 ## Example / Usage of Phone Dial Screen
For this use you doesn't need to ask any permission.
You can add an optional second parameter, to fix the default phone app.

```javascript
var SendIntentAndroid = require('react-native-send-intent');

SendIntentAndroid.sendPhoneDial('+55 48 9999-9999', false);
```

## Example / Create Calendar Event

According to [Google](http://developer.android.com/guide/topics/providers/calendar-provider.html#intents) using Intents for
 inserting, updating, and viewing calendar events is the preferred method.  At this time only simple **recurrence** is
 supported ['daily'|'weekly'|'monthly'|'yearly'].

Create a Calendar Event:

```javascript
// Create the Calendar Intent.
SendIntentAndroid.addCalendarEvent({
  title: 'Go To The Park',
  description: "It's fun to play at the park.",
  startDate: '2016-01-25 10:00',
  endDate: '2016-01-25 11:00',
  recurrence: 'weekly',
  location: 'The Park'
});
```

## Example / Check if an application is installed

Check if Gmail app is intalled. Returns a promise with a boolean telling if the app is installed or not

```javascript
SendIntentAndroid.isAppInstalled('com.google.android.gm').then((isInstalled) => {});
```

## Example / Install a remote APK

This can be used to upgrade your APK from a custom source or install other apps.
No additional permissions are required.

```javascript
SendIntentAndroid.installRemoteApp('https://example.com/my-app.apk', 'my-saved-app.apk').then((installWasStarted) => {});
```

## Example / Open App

^^^^^^^^^^^^^^^^

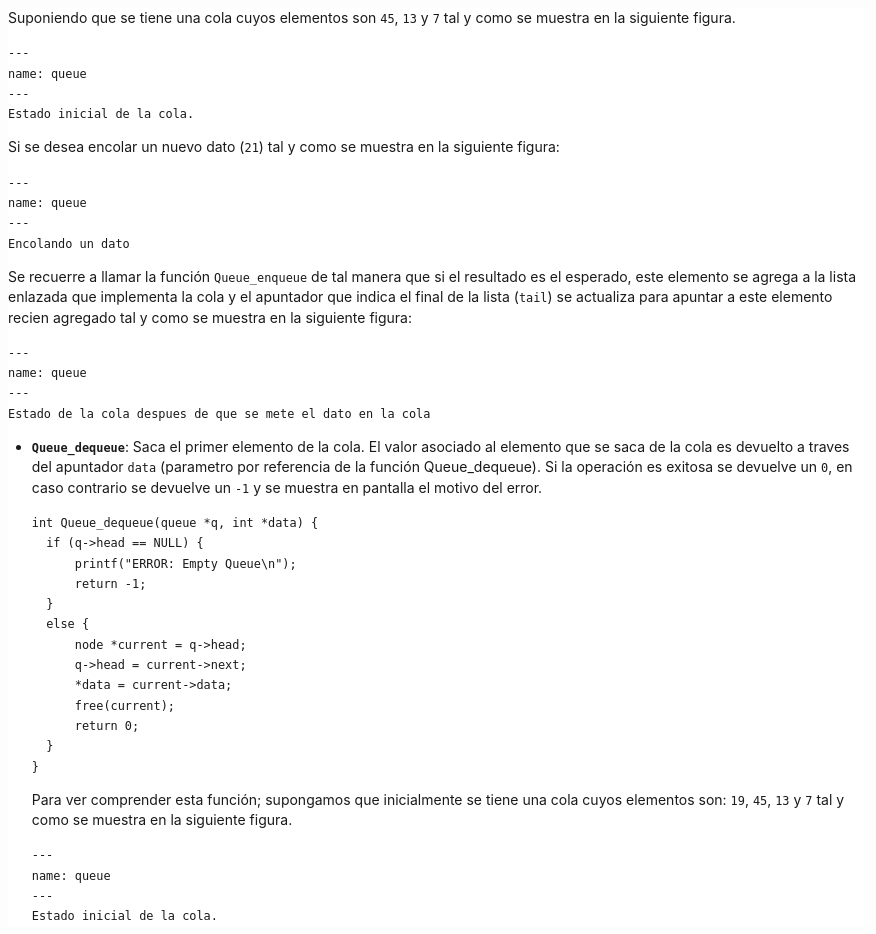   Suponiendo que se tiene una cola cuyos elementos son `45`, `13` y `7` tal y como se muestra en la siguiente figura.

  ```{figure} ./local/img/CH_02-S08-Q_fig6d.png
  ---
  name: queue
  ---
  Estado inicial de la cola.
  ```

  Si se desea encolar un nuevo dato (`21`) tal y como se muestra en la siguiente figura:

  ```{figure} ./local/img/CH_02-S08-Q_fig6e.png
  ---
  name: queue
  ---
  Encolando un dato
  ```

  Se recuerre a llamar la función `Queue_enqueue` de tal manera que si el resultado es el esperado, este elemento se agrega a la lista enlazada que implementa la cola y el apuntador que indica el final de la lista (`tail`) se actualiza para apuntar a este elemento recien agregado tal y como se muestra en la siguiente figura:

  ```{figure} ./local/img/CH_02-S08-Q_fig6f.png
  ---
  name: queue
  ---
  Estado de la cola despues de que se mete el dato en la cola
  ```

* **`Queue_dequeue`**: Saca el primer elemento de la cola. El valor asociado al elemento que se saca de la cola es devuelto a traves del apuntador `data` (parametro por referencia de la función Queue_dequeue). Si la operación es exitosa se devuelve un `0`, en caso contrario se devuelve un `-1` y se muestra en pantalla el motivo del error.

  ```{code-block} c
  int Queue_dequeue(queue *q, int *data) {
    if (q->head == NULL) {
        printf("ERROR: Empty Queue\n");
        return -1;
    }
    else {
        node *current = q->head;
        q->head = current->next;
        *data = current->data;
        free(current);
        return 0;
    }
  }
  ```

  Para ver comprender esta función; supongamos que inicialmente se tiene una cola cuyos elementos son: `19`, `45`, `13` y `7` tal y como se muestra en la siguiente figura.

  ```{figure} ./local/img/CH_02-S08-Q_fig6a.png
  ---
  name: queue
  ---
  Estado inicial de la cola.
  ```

^^^^^^^^^^^^^^^^

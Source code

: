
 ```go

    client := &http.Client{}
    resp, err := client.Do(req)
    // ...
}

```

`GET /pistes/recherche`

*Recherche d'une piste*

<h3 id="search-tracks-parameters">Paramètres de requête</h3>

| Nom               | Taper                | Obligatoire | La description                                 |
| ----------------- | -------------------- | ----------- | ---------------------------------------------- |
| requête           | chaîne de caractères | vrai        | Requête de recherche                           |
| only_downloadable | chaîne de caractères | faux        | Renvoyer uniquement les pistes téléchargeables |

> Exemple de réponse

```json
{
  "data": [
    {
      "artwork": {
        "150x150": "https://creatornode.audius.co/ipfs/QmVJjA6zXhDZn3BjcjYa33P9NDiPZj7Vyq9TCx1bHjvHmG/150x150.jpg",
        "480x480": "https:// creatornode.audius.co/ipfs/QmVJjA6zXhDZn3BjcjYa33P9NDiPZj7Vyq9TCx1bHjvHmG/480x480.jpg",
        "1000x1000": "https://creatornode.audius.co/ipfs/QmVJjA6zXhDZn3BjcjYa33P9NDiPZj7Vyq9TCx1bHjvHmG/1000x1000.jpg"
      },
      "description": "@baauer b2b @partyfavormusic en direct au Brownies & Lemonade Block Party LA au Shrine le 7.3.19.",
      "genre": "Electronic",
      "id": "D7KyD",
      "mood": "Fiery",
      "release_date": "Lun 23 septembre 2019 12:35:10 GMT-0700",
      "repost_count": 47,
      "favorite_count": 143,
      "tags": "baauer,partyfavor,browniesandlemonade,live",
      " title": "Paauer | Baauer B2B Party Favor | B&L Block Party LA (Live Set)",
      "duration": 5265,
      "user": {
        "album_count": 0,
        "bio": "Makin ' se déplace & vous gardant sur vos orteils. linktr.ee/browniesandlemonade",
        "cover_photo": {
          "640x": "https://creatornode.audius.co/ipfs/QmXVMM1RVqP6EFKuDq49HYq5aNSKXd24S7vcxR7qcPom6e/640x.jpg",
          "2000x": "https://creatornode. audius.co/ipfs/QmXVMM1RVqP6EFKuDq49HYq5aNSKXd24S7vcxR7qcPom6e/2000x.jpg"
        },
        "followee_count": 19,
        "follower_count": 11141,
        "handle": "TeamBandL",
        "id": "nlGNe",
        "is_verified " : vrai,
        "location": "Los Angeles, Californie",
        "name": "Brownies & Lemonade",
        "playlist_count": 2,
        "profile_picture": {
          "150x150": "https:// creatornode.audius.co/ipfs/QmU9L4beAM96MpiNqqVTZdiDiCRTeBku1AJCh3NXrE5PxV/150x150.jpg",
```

^^^^^^^^^^^^^^^^

### INSTRUCTIONS FOR THE TASK
Show every line of the listing that includes the word "Create".

### OUTPUT FOR THIS TASK
## Example / Create Calendar Event
Create a Calendar Event:
// Create the Calendar Intent.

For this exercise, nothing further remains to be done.